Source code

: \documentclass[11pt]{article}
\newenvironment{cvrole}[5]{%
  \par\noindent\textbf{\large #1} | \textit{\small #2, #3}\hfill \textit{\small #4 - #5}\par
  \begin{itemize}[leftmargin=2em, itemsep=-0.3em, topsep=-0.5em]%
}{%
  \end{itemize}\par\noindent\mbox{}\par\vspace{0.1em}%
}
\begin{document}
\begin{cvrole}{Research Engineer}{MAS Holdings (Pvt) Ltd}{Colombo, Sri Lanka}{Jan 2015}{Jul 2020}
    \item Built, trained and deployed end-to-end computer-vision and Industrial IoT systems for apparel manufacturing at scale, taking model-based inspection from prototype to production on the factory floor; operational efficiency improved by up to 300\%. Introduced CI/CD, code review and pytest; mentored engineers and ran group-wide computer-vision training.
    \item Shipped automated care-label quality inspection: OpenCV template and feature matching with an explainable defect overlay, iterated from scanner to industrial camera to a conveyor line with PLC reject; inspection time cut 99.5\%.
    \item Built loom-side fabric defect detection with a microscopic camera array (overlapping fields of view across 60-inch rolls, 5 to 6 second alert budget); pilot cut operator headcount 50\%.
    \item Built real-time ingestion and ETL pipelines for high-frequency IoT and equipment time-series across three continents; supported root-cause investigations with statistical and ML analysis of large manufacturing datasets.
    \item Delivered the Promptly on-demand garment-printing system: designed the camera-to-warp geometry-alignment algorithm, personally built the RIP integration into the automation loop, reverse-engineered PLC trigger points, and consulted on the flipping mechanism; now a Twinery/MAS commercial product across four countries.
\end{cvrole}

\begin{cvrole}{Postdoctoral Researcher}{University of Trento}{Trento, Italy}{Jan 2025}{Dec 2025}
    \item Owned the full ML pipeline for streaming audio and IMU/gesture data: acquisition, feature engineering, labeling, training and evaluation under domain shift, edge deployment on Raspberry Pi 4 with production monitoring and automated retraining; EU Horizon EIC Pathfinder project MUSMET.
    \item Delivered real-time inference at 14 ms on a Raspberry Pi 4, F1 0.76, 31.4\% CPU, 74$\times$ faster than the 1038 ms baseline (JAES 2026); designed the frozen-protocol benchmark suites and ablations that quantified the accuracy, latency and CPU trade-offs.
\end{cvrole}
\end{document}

§ TASK DETAILS
Nothing in the listing should change; repeat it in full.

§ WRITTEN SOLUTION
Source code

: \documentclass[11pt]{article}
\newenvironment{cvrole}[5]{%
  \par\noindent\textbf{\large #1} | \textit{\small #2, #3}\hfill \textit{\small #4 - #5}\par
  \begin{itemize}[leftmargin=2em, itemsep=-0.3em, topsep=-0.5em]%
}{%
  \end{itemize}\par\noindent\mbox{}\par\vspace{0.1em}%
}
\begin{document}
\begin{cvrole}{Research Engineer}{MAS Holdings (Pvt) Ltd}{Colombo, Sri Lanka}{Jan 2015}{Jul 2020}
    \item Built, trained and deployed end-to-end computer-vision and Industrial IoT systems for apparel manufacturing at scale, taking model-based inspection from prototype to production on the factory floor; operational efficiency improved by up to 300\%. Introduced CI/CD, code review and pytest; mentored engineers and ran group-wide computer-vision training.
    \item Shipped automated care-label quality inspection: OpenCV template and feature matching with an explainable defect overlay, iterated from scanner to industrial camera to a conveyor line with PLC reject; inspection time cut 99.5\%.
    \item Built loom-side fabric defect detection with a microscopic camera array (overlapping fields of view across 60-inch rolls, 5 to 6 second alert budget); pilot cut operator headcount 50\%.
    \item Built real-time ingestion and ETL pipelines for high-frequency IoT and equipment time-series across three continents; supported root-cause investigations with statistical and ML analysis of large manufacturing datasets.
    \item Delivered the Promptly on-demand garment-printing system: designed the camera-to-warp geometry-alignment algorithm, personally built the RIP integration into the automation loop, reverse-engineered PLC trigger points, and consulted on the flipping mechanism; now a Twinery/MAS commercial product across four countries.
\end{cvrole}

\begin{cvrole}{Postdoctoral Researcher}{University of Trento}{Trento, Italy}{Jan 2025}{Dec 2025}
    \item Owned the full ML pipeline for streaming audio and IMU/gesture data: acquisition, feature engineering, labeling, training and evaluation under domain shift, edge deployment on Raspberry Pi 4 with production monitoring and automated retraining; EU Horizon EIC Pathfinder project MUSMET.
    \item Delivered real-time inference at 14 ms on a Raspberry Pi 4, F1 0.76, 31.4\% CPU, 74$\times$ faster than the 1038 ms baseline (JAES 2026); designed the frozen-protocol benchmark suites and ablations that quantified the accuracy, latency and CPU trade-offs.
\end{cvrole}
\end{document}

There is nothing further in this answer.